Welcome, Minister.
I'm really interested in this particular bill. I doubt that there's anybody sitting around this table who hasn't been affected one way or another through a tragedy of some sort, some family that you're acquainted with, in regard to impaired driving. We know how serious a problem it is.
I want to ask you a couple of things. There's a family in my area, good friends of mine, who lost a 16-year-old daughter to a wreck when she was sitting on a two-lane highway trying to turn left. A gravel truck was coming and while she was sitting there, she was rear-ended by another vehicle and, unfortunately, her wheels were turned to the left and she was knocked in front of the gravel truck.

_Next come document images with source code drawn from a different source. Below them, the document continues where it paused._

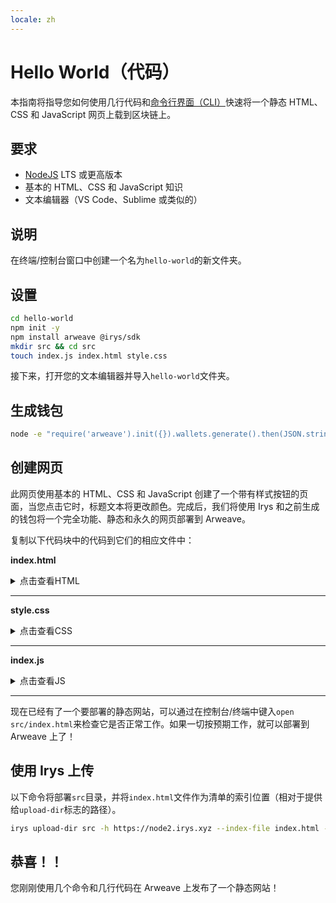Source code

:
 ```yaml
---
locale: zh
---
```


# Hello World（代码）

本指南将指导您如何使用几行代码和[命令行界面（CLI）](./hw-cli.md)快速将一个静态 HTML、CSS 和 JavaScript 网页上载到区块链上。

## 要求

-   [NodeJS](https://nodejs.org) LTS 或更高版本
-   基本的 HTML、CSS 和 JavaScript 知识
-   文本编辑器（VS Code、Sublime 或类似的）

## 说明

在终端/控制台窗口中创建一个名为`hello-world`的新文件夹。

## 设置

```sh
cd hello-world
npm init -y
npm install arweave @irys/sdk
mkdir src && cd src
touch index.js index.html style.css
```

接下来，打开您的文本编辑器并导入`hello-world`文件夹。

## 生成钱包

```sh
node -e "require('arweave').init({}).wallets.generate().then(JSON.stringify).then(console.log.bind(console))" > wallet.json
```

## 创建网页

此网页使用基本的 HTML、CSS 和 JavaScript 创建了一个带有样式按钮的页面，当您点击它时，标题文本将更改颜色。完成后，我们将使用 Irys 和之前生成的钱包将一个完全功能、静态和永久的网页部署到 Arweave。

复制以下代码块中的代码到它们的相应文件中：

**index.html**

<details>
<summary>点击查看HTML</summary>

```html
<!DOCTYPE html>
<html lang="en">
	<head>
		<meta charset="UTF-8" />
		<meta http-equiv="X-UA-Compatible" content="IE=edge" />
		<meta name="viewport" content="width=device-width, initial-scale=1.0" />
		<link rel="stylesheet" type="text/css" href="style.css" />
		<script src="index.js"></script>
		<title>Cookbook Hello World!</title>
	</head>

	<body>
		<button onclick="changeColor()" class="button">Click Me!</button>
		<h1 id="main">Hello World!</h1>
	</body>
</html>
```

</details>
<hr />

**style.css**

<details>
<summary>点击查看CSS</summary>

```css
.button {
	padding: "10px";
	background-color: #4caf50;
}
```

</details>
<hr />

**index.js**

<details>
<summary>点击查看JS</summary>

```javascript
function changeColor() {
	const header = document.getElementById("main");
	header.style.color === "" ? (header.style.color = "red") : (header.style.color = "");
}
```

</details>

<hr />

现在已经有了一个要部署的静态网站，可以通过在控制台/终端中键入`open src/index.html`来检查它是否正常工作。如果一切按预期工作，就可以部署到 Arweave 上了！

## 使用 Irys 上传

以下命令将部署`src`目录，并将`index.html`文件作为清单的索引位置（相对于提供给`upload-dir`标志的路径）。

```sh
irys upload-dir src -h https://node2.irys.xyz --index-file index.html -c arweave -w ./wallet.json
```

## 恭喜！！

您刚刚使用几个命令和几行代码在 Arweave 上发布了一个静态网站！
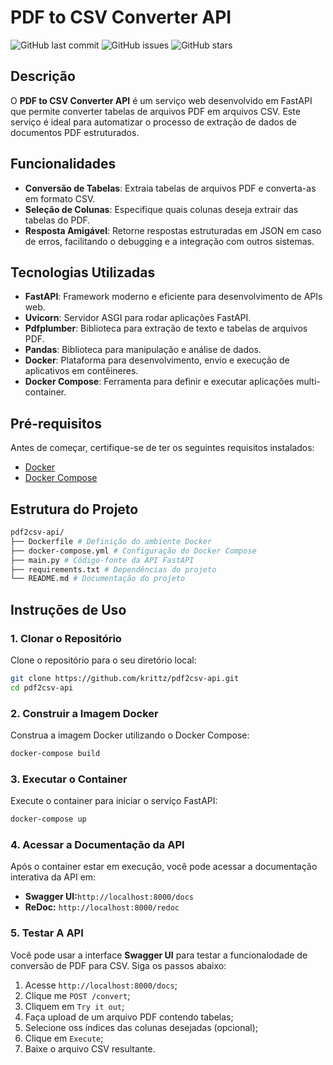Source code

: # PDF to CSV Converter API

![GitHub last commit](https://img.shields.io/github/last-commit/krittz/pdf2csv-api)
![GitHub issues](https://img.shields.io/github/issues/krittz/pdf2csv-api)
![GitHub stars](https://img.shields.io/github/stars/krittz/pdf2csv-api?style=social)

## Descrição

O **PDF to CSV Converter API** é um serviço web desenvolvido em FastAPI que permite converter tabelas de arquivos PDF em arquivos CSV. Este serviço é ideal para automatizar o processo de extração de dados de documentos PDF estruturados.

## Funcionalidades

- **Conversão de Tabelas**: Extraia tabelas de arquivos PDF e converta-as em formato CSV.
- **Seleção de Colunas**: Especifique quais colunas deseja extrair das tabelas do PDF.
- **Resposta Amigável**: Retorne respostas estruturadas em JSON em caso de erros, facilitando o debugging e a integração com outros sistemas.

## Tecnologias Utilizadas

- **FastAPI**: Framework moderno e eficiente para desenvolvimento de APIs web.
- **Uvicorn**: Servidor ASGI para rodar aplicações FastAPI.
- **Pdfplumber**: Biblioteca para extração de texto e tabelas de arquivos PDF.
- **Pandas**: Biblioteca para manipulação e análise de dados.
- **Docker**: Plataforma para desenvolvimento, envio e execução de aplicativos em contêineres.
- **Docker Compose**: Ferramenta para definir e executar aplicações multi-container.

## Pré-requisitos

Antes de começar, certifique-se de ter os seguintes requisitos instalados:

- [Docker](https://docs.docker.com/get-docker/)
- [Docker Compose](https://docs.docker.com/compose/install/)

## Estrutura do Projeto

```bash
pdf2csv-api/
├── Dockerfile # Definição do ambiente Docker
├── docker-compose.yml # Configuração do Docker Compose
├── main.py # Código-fonte da API FastAPI
├── requirements.txt # Dependências do projeto
└── README.md # Documentação do projeto
```

## Instruções de Uso

### 1. Clonar o Repositório

Clone o repositório para o seu diretório local:

```bash
git clone https://github.com/krittz/pdf2csv-api.git
cd pdf2csv-api
```

### 2. Construir a Imagem Docker
Construa a imagem Docker utilizando o Docker Compose:

```bash
docker-compose build
```

### 3. Executar o Container
Execute o container para iniciar o serviço FastAPI:
```bash
docker-compose up
```

### 4. Acessar a Documentação da API
Após o container estar em execução, você pode acessar a documentação interativa da API em:

* **Swagger UI:**`http://localhost:8000/docs`
* **ReDoc:** `http://localhost:8000/redoc`

### 5. Testar A API
Você pode usar a interface **Swagger UI** para testar a funcionalodade de conversão de PDF para CSV. Siga os passos abaixo:

1. Acesse `http://localhost:8000/docs`;
2. Clique me `POST /convert`;
3. Cliquem em `Try it out`;
4. Faça upload de um arquivo PDF contendo tabelas;
5. Selecione oss índices das colunas desejadas (opcional);
6. Clique em `Execute`;
7. Baixe o arquivo CSV resultante.


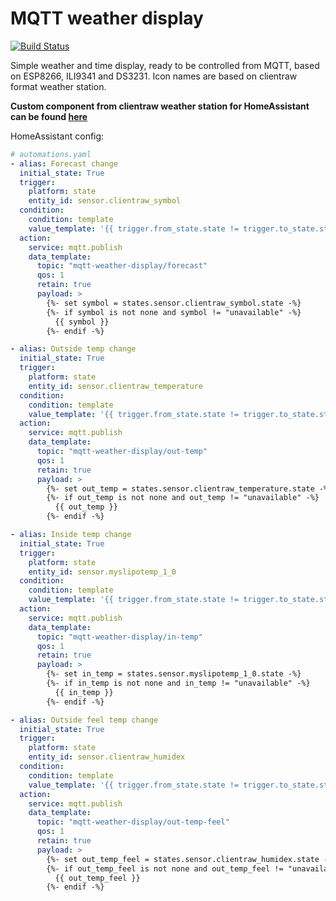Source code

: # MQTT weather display
[![Build Status](https://travis-ci.org/pilotak/mqtt-weather-display.svg?branch=master)](https://travis-ci.org/pilotak/mqtt-weather-display)

Simple weather and time display, ready to be controlled from MQTT, based on ESP8266, ILI9341 and DS3231. Icon names are based on clientraw format weather station.

**Custom component from clientraw weather station for HomeAssistant can be found [here](https://github.com/pilotak/homeassistant-clientraw)**

HomeAssistant config:

```yaml
# automations.yaml
- alias: Forecast change
  initial_state: True
  trigger:
    platform: state
    entity_id: sensor.clientraw_symbol
  condition:
    condition: template
    value_template: '{{ trigger.from_state.state != trigger.to_state.state }}'
  action:
    service: mqtt.publish
    data_template:
      topic: "mqtt-weather-display/forecast"
      qos: 1
      retain: true
      payload: >
        {%- set symbol = states.sensor.clientraw_symbol.state -%}
        {%- if symbol is not none and symbol != "unavailable" -%}
          {{ symbol }}
        {%- endif -%}

- alias: Outside temp change
  initial_state: True
  trigger:
    platform: state
    entity_id: sensor.clientraw_temperature
  condition:
    condition: template
    value_template: '{{ trigger.from_state.state != trigger.to_state.state }}'
  action:
    service: mqtt.publish
    data_template:
      topic: "mqtt-weather-display/out-temp"
      qos: 1
      retain: true
      payload: >
        {%- set out_temp = states.sensor.clientraw_temperature.state -%}
        {%- if out_temp is not none and out_temp != "unavailable" -%}
          {{ out_temp }}
        {%- endif -%}

- alias: Inside temp change
  initial_state: True
  trigger:
    platform: state
    entity_id: sensor.myslipotemp_1_0
  condition:
    condition: template
    value_template: '{{ trigger.from_state.state != trigger.to_state.state }}'
  action:
    service: mqtt.publish
    data_template:
      topic: "mqtt-weather-display/in-temp"
      qos: 1
      retain: true
      payload: >
        {%- set in_temp = states.sensor.myslipotemp_1_0.state -%}
        {%- if in_temp is not none and in_temp != "unavailable" -%}
          {{ in_temp }}
        {%- endif -%}

- alias: Outside feel temp change
  initial_state: True
  trigger:
    platform: state
    entity_id: sensor.clientraw_humidex
  condition:
    condition: template
    value_template: '{{ trigger.from_state.state != trigger.to_state.state }}'
  action:
    service: mqtt.publish
    data_template:
      topic: "mqtt-weather-display/out-temp-feel"
      qos: 1
      retain: true
      payload: >
        {%- set out_temp_feel = states.sensor.clientraw_humidex.state -%}
        {%- if out_temp_feel is not none and out_temp_feel != "unavailable" -%}
          {{ out_temp_feel }}
        {%- endif -%}
```
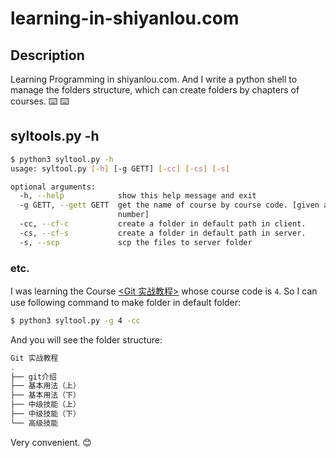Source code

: # learning-in-shiyanlou.com

## Description

Learning Programming in shiyanlou.com. And I write a python shell to manage the folders structure, which can create folders by chapters of courses. ⌨️ ⌨️

## syltools.py -h

```bash
$ python3 syltool.py -h
usage: syltool.py [-h] [-g GETT] [-cc] [-cs] [-s]

optional arguments:
  -h, --help            show this help message and exit
  -g GETT, --gett GETT  get the name of course by course code. [given a
                        number]
  -cc, --cf-c           create a folder in default path in client.
  -cs, --cf-s           create a folder in default path in server.
  -s, --scp             scp the files to server folder
```

### etc.

I was learning the Course [<Git 实战教程>](https://www.shiyanlou.com/courses/4) whose course code is `4`. So I can use following command to make folder in default folder:

```bash
$ python3 syltool.py -g 4 -cc
```

And you will see the folder structure:

```bash
Git 实战教程
.
├── git介绍
├── 基本用法（上）
├── 基本用法（下）
├── 中级技能（上）
├── 中级技能（下）
└── 高级技能
```

Very convenient. 😊 
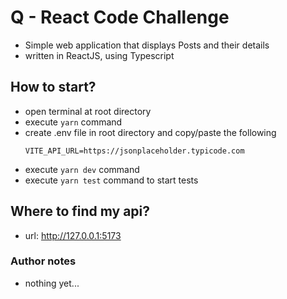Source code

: # Q - React Code Challenge

-   Simple web application that displays Posts and their details
-   written in ReactJS, using Typescript

## How to start?

-   open terminal at root directory
-   execute `yarn` command
-   create .env file in root directory and copy/paste the following
    ```
    VITE_API_URL=https://jsonplaceholder.typicode.com
    ```
-   execute `yarn dev` command
-   execute `yarn test` command to start tests

## Where to find my api?

-   url: http://127.0.0.1:5173

### Author notes

-   nothing yet...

Needless to say, it killed her.
During that process, her body was immediately taken to an area and tested in every way, fashion and form, but the driver of the other vehicle--I might point out, it was in a kind of remote area and it took a good 40 minutes for police and ambulances and everybody to get to the scene--who wasn't injured and didn't get hurt, was never tested in any way, fashion or form. It was suspected by the firemen who were the first to get there that the individual, who was a 40-year-old fellow, should have been tested because they suspected he was impaired.
How will this bill change that kind of scenario?
My second question is this. I watch a lot of court cases.... Well, if you want to respond to that first one, I'll get into this in a minute.